C'est en 1101 que
Robert d'Arbrissel, ermite d'origine bretonne, choisit de
quitter sa retraite d'une forêt du Maine avec quelques
disciples, pour s'installer au lieu appelé Fontevraud.
Il bénéficie du soutien du pape Urbain II dans
la mission de prêcheur qu'il s'est assignée.
La communauté fondée par Robert présente
la particularité d'être mixte, même si
les moines et les nonnes sont séparés de facto.
La direction de l'établissement est par ailleurs très
tôt confié à une femme. La première
abbesse est Pétronille de Chemillé, dès
1115. Robert d'Arbrissel meurt pour sa part en 1117.
Bien vite le monastère
croît en renommée et en proportion. Il s'attire
la bienveillance de la puissante dynastie anglo-angevine.

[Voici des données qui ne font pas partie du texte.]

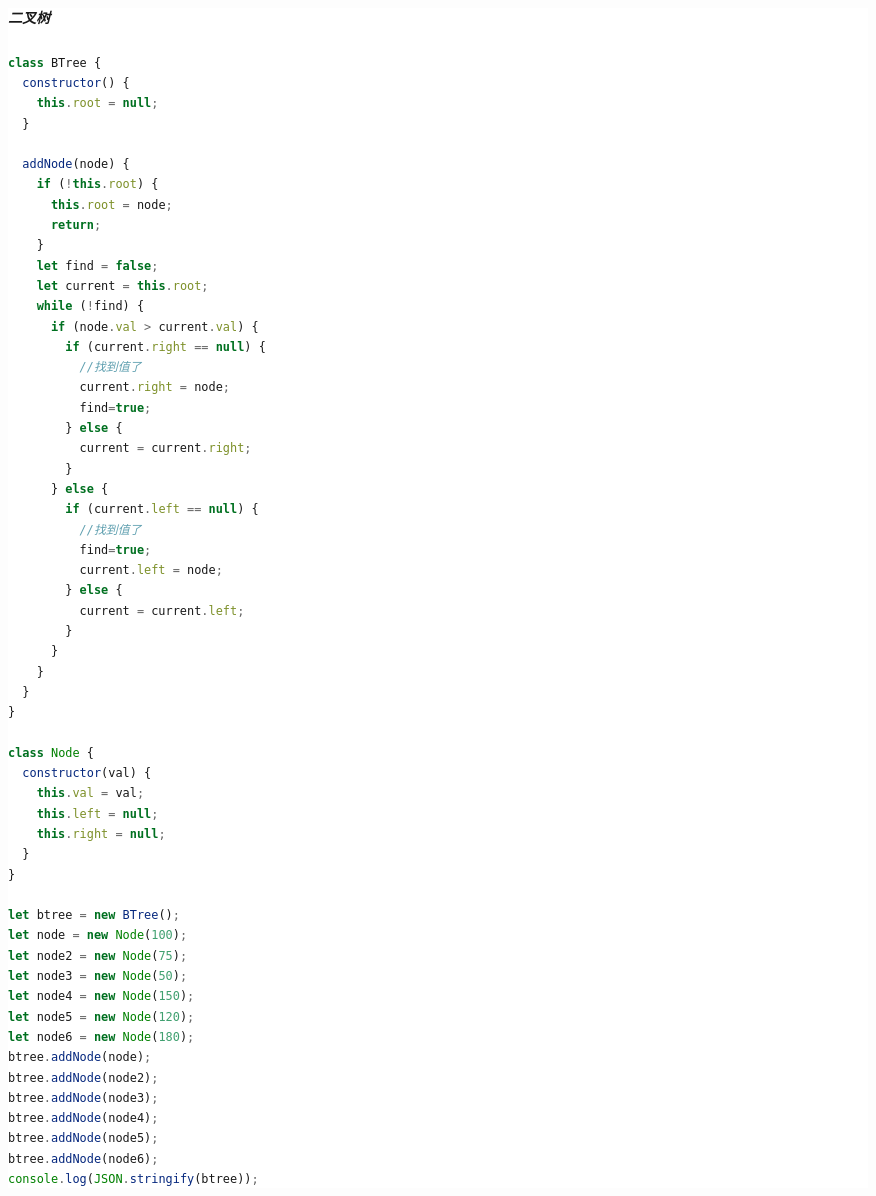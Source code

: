 
##### 二叉树
```javascript
class BTree {
  constructor() {
    this.root = null;
  }

  addNode(node) {
    if (!this.root) {
      this.root = node;
      return;
    }
    let find = false;
    let current = this.root;
    while (!find) {
      if (node.val > current.val) {
        if (current.right == null) {
          //找到值了
          current.right = node;
          find=true;
        } else {
          current = current.right;
        }
      } else {
        if (current.left == null) {
          //找到值了
          find=true;
          current.left = node;
        } else {
          current = current.left;
        }
      }
    }
  }
}

class Node {
  constructor(val) {
    this.val = val;
    this.left = null;
    this.right = null;
  }
}

let btree = new BTree();
let node = new Node(100);
let node2 = new Node(75);
let node3 = new Node(50);
let node4 = new Node(150);
let node5 = new Node(120);
let node6 = new Node(180);
btree.addNode(node);
btree.addNode(node2);
btree.addNode(node3);
btree.addNode(node4);
btree.addNode(node5);
btree.addNode(node6);
console.log(JSON.stringify(btree));
```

Henri II Plantagenêt décide de s'y faire inhumé
en 1189, bientôt rejoint par son fils Richard et par
son épouse, Aliénor d'Aquitaine, en 1204. Avec
le retour de l'Anjou et de la Touraine dans le giron capétien
(1204-1205), la nouvelle et éphémère
nécropole des Plantagenêts ne perd pas son rôle
de premier plan et continue à bénéficier
des largesses princières et royales. Elle devient au
fil des siècles un lieu de retraite pour la haute aristocratie.
Les abbesses sont généralement issues de prestigieux
lignages et cinq descendent même directement de la dynastie
des Bourbons. Jeanne-Baptiste de Bourbon (1637-1670) est ainsi
la fille légitimée d'Henri IV et de Charlotte
des Essarts. La communauté demeure mixte, même
s'il sied parfois mal aux hommes d'être dirigés
par une femme.
|
Fontevraud ne se
trouve pas à l'abri des conflits et des tourmentes
de l'Histoire. Après le saccage du monastère
par les huguenots en 1562, la communauté est dissoute
en 1792. Mais les bâtiments échappent à
la destruction grâce à une singulière
destinée. A l'époque ou Cluny, Saint-Wandrille
ou Jumièges sont
partiellement ou pratiquement intégralement détruites,
Fontevraud est transformée en centrale pénitentiaire,
comme le Mont-Saint-Michel.
A propos de ce dernier, Victor Hugo écrivait indigné
à sa femme Adèle : " Figure-toi une prison,
ce je ne sais quoi de difforme et de fétide qu'on appelle
une prison, installé dans cette magnifique enveloppe
du prêtre et du chevalier. Un crapaud dans un reliquaire.
" La description s'applique ici aussi à merveille.
D'autres abbayes furent ainsi sauvées de la disparition
par des affectations pour le moins incongrues : faïencerie
à Noirlac, brasserie
à Montivilliers
Prison, Fontevraud
le demeure jusqu'en 1963, avant de revenir à la destination
plus paisible et légitime de centre culturel. Patiemment
restaurée au prix de chantiers titanesques, elle a
aujourd'hui recouvré une large part de son lustre d'antan.